┌──

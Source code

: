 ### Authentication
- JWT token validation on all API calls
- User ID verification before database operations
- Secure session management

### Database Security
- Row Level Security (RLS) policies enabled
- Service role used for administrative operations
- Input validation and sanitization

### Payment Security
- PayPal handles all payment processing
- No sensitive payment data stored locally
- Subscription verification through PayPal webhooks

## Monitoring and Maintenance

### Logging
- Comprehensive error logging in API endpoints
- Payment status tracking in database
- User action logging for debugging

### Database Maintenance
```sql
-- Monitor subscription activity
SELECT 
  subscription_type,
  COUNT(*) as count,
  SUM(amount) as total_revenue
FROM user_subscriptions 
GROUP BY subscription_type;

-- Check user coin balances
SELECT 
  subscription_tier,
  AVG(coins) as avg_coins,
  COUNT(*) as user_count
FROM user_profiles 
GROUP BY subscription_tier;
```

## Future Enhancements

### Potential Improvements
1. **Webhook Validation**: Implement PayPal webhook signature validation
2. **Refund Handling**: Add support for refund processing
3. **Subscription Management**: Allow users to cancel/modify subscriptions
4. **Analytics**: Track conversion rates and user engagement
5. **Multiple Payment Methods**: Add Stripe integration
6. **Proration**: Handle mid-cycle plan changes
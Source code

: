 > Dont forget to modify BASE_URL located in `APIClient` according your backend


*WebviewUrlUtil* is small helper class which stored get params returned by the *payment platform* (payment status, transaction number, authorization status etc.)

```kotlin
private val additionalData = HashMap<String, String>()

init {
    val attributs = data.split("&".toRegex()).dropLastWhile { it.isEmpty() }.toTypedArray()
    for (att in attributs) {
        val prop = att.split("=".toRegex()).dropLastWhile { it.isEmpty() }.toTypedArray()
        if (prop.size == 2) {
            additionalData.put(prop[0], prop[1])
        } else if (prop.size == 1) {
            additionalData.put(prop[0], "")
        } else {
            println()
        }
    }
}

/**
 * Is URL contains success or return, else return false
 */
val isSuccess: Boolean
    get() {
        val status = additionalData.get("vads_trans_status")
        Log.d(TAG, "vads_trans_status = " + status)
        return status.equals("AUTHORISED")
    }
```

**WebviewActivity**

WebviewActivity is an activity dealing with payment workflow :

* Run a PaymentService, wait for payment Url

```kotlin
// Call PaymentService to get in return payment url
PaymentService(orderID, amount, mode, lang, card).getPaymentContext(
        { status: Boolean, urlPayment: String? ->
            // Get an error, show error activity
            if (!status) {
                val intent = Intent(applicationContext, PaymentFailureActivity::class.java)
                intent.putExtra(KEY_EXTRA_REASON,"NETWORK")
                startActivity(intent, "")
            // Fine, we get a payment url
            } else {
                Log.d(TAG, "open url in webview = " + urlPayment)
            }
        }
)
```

└──

▶ **What you are asked to do**: Your answer must be an exact copy of every record.

▶ **Answer to the problem**:
Source code

: ### Authentication
- JWT token validation on all API calls
- User ID verification before database operations
- Secure session management

### Database Security
- Row Level Security (RLS) policies enabled
- Service role used for administrative operations
- Input validation and sanitization

### Payment Security
- PayPal handles all payment processing
- No sensitive payment data stored locally
- Subscription verification through PayPal webhooks

## Monitoring and Maintenance

### Logging
- Comprehensive error logging in API endpoints
- Payment status tracking in database
- User action logging for debugging

### Database Maintenance
```sql
-- Monitor subscription activity
SELECT 
  subscription_type,
  COUNT(*) as count,
  SUM(amount) as total_revenue
FROM user_subscriptions 
GROUP BY subscription_type;

-- Check user coin balances
SELECT 
  subscription_tier,
  AVG(coins) as avg_coins,
  COUNT(*) as user_count
FROM user_profiles 
GROUP BY subscription_tier;
```

## Future Enhancements

### Potential Improvements
1. **Webhook Validation**: Implement PayPal webhook signature validation
2. **Refund Handling**: Add support for refund processing
3. **Subscription Management**: Allow users to cancel/modify subscriptions
4. **Analytics**: Track conversion rates and user engagement
5. **Multiple Payment Methods**: Add Stripe integration
6. **Proration**: Handle mid-cycle plan changes
Source code

: > Dont forget to modify BASE_URL located in `APIClient` according your backend


*WebviewUrlUtil* is small helper class which stored get params returned by the *payment platform* (payment status, transaction number, authorization status etc.)

```kotlin
private val additionalData = HashMap<String, String>()

init {
    val attributs = data.split("&".toRegex()).dropLastWhile { it.isEmpty() }.toTypedArray()
    for (att in attributs) {
        val prop = att.split("=".toRegex()).dropLastWhile { it.isEmpty() }.toTypedArray()
        if (prop.size == 2) {
            additionalData.put(prop[0], prop[1])
        } else if (prop.size == 1) {
            additionalData.put(prop[0], "")
        } else {
            println()
        }
    }
}

/**
 * Is URL contains success or return, else return false
 */
val isSuccess: Boolean
    get() {
        val status = additionalData.get("vads_trans_status")
        Log.d(TAG, "vads_trans_status = " + status)
        return status.equals("AUTHORISED")
    }
```

**WebviewActivity**

WebviewActivity is an activity dealing with payment workflow :

* Run a PaymentService, wait for payment Url

```kotlin
// Call PaymentService to get in return payment url
PaymentService(orderID, amount, mode, lang, card).getPaymentContext(
        { status: Boolean, urlPayment: String? ->
            // Get an error, show error activity
            if (!status) {
                val intent = Intent(applicationContext, PaymentFailureActivity::class.java)
                intent.putExtra(KEY_EXTRA_REASON,"NETWORK")
                startActivity(intent, "")
            // Fine, we get a payment url
            } else {
                Log.d(TAG, "open url in webview = " + urlPayment)
            }
        }
)
```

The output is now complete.